- **Description of the task**: Once the line with "Parallel: many bits" is found in the entries below, repeat it and each following line exactly, up to and including the line with "Used to be used only". Add no other lines.

Entries taken from a collection
======
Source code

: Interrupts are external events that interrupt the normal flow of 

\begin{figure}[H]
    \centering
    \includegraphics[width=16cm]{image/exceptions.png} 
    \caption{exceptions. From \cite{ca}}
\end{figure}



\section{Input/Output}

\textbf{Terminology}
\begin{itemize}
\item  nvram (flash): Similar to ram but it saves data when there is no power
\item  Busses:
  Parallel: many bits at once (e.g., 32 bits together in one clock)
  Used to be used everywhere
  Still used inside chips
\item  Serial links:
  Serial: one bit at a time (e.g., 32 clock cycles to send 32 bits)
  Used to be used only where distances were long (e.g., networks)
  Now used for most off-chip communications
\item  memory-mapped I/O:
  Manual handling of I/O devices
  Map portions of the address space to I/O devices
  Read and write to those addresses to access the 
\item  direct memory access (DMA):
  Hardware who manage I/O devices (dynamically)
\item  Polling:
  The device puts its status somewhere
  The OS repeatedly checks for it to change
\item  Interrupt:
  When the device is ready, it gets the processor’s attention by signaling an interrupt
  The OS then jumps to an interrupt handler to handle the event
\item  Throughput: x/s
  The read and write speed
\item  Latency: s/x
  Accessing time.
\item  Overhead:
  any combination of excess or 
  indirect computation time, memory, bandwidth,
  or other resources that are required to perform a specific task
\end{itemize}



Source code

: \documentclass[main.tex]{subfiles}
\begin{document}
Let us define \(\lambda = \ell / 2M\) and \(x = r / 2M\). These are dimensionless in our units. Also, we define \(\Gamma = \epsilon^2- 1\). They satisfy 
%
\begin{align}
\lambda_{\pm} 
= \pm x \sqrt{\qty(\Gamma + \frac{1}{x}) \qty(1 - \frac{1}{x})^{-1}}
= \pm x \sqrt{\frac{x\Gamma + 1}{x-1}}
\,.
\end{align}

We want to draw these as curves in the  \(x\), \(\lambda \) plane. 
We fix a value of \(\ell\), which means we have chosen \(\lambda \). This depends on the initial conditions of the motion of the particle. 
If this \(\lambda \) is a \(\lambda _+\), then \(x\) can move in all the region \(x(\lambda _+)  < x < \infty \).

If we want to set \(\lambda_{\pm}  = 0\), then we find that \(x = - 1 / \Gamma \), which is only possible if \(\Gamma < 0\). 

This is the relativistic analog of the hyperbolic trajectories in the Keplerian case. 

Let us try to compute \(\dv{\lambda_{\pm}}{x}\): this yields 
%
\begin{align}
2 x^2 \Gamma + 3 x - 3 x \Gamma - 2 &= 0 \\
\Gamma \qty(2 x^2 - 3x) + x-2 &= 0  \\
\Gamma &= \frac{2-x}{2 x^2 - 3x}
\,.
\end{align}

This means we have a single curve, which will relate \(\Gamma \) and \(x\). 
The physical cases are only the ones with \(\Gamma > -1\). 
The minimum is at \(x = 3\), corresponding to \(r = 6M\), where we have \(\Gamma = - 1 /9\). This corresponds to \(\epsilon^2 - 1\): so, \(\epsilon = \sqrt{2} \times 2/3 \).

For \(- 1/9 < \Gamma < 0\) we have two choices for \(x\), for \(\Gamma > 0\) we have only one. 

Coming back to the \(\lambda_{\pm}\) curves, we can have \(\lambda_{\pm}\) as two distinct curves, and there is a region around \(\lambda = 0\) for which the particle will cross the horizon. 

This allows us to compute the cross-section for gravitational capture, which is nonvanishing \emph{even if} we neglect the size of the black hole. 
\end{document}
======
- **Exercise output**:
  Parallel: many bits at once (e.g., 32 bits together in one clock)
  Used to be used everywhere
  Still used inside chips
\item  Serial links:
  Serial: one bit at a time (e.g., 32 clock cycles to send 32 bits)
  Used to be used only where distances were long (e.g., networks)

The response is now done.